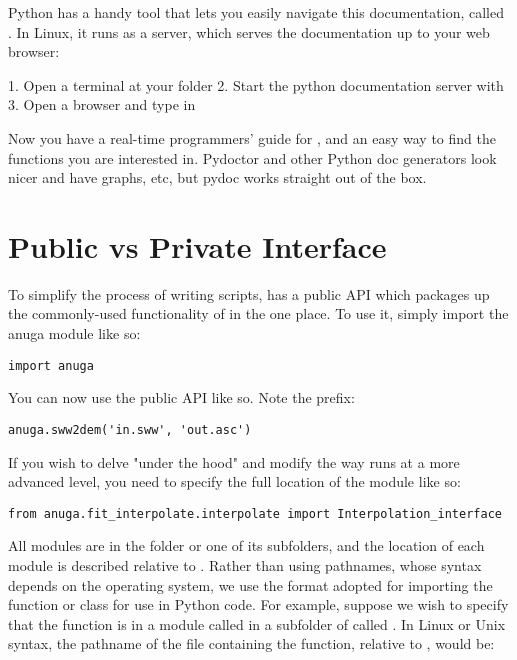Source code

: \documentclass{manual}
\begin{document}
Python has a handy tool that lets you easily navigate this documentation,
called . In Linux, it runs as a server, which serves the
documentation up to your web browser:

1. Open a terminal at your  folder
2. Start the python documentation server with 
3. Open a browser and type in 

Now you have a real-time programmers' guide for \anuga, and an easy way to find
the functions you are interested in. Pydoctor and other Python doc generators
look nicer and have graphs, etc, but pydoc works straight out of the box.

\section{Public vs Private Interface}

To simplify the process of writing scripts, \anuga has a public API which packages
up the commonly-used functionality of \anuga in the one place. To use it, simply
import the anuga module like so:

\begin{verbatim}
import anuga
\end{verbatim}

You can now use the public API like so. Note the  prefix:

\begin{verbatim}
anuga.sww2dem('in.sww', 'out.asc')
\end{verbatim}

If you wish to delve "under the hood" and modify the way \anuga runs at a more
advanced level, you need to specify the full location of the module like so:

\begin{verbatim}
from anuga.fit_interpolate.interpolate import Interpolation_interface
\end{verbatim}

All modules are in the folder  or one of its subfolders, and the
location of each module is described relative to . Rather
than using pathnames, whose syntax depends on the operating system,
we use the format adopted for importing the function or class for
use in Python code. For example, suppose we wish to specify that the
function  is in a module called
 in a subfolder of  called
. In Linux or Unix syntax, the pathname of the file
containing the function, relative to , would be:
\end{document}
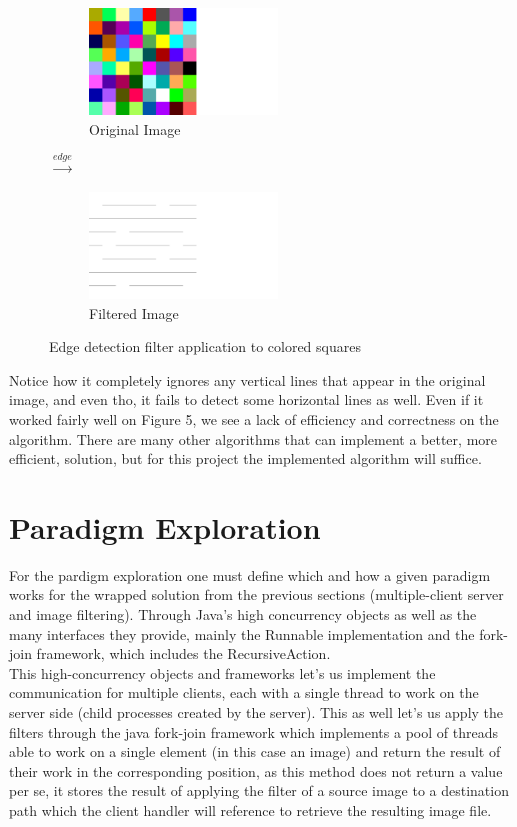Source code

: \documentclass[a4paper,12pt]{article}
\begin{document}
	\begin{figure}[h]
		\centering
		\begin{subfigure}{.47\textwidth}
			\centering
			\includegraphics[width=5cm]{coloredsquares.png}
			\caption{Original Image}
		\end{subfigure}%
		{\LARGE$\xrightarrow{edge}$}%
		\begin{subfigure}{.47\textwidth}
			\centering
			\includegraphics[width=5cm]{jv_edge_coloredsquares.png}
			\caption{Filtered Image}
		\end{subfigure}

		\caption{Edge detection filter application to colored squares}
	\end{figure}	
	
	Notice how it completely ignores any vertical lines that appear in the original image, and even tho, it fails to detect some horizontal lines as well. Even if it worked fairly well on Figure 5, we see a lack of efficiency and correctness on the algorithm. There are many other algorithms that can implement a better, more efficient, solution, but for this project the implemented algorithm will suffice. 
	
	\section{Paradigm Exploration}	
	
	For the pardigm exploration one must define which and how a given paradigm works for the wrapped solution from the previous sections (multiple-client server and image filtering). Through Java's high concurrency objects as well as the many interfaces they provide, mainly the Runnable implementation and the fork-join framework, which includes the RecursiveAction.\\
	
	This high-concurrency objects and frameworks let's us implement the communication for multiple clients, each with a single thread to work on the server side (child processes created by the server). This as well let's us apply the filters through the java fork-join framework which implements a pool of threads able to work on a single element (in this case an image) and return the result of their work in the corresponding position, as this method does not return a value per se, it stores the result of applying the filter of a source image to a destination path which the client handler will reference to retrieve the resulting image file.
	
\end{document}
---------------
**Assignment:** Repeat, word for word, the lines of the material above from the one holding "use in Python" through the one holding "For the pardigm". Leave out pictures.

**Written solution:**
use in Python code. For example, suppose we wish to specify that the
function  is in a module called
 in a subfolder of  called
. In Linux or Unix syntax, the pathname of the file
containing the function, relative to , would be:
\end{document}
Source code

: \documentclass[a4paper,12pt]{article}
\begin{document}
	\begin{figure}[h]
		\centering
		\begin{subfigure}{.47\textwidth}
			\centering
			\includegraphics[width=5cm]{coloredsquares.png}
			\caption{Original Image}
		\end{subfigure}%
		{\LARGE$\xrightarrow{edge}$}%
		\begin{subfigure}{.47\textwidth}
			\centering
			\includegraphics[width=5cm]{jv_edge_coloredsquares.png}
			\caption{Filtered Image}
		\end{subfigure}

		\caption{Edge detection filter application to colored squares}
	\end{figure}	
	
	Notice how it completely ignores any vertical lines that appear in the original image, and even tho, it fails to detect some horizontal lines as well. Even if it worked fairly well on Figure 5, we see a lack of efficiency and correctness on the algorithm. There are many other algorithms that can implement a better, more efficient, solution, but for this project the implemented algorithm will suffice. 
	
	\section{Paradigm Exploration}	
	
	For the pardigm exploration one must define which and how a given paradigm works for the wrapped solution from the previous sections (multiple-client server and image filtering). Through Java's high concurrency objects as well as the many interfaces they provide, mainly the Runnable implementation and the fork-join framework, which includes the RecursiveAction.\\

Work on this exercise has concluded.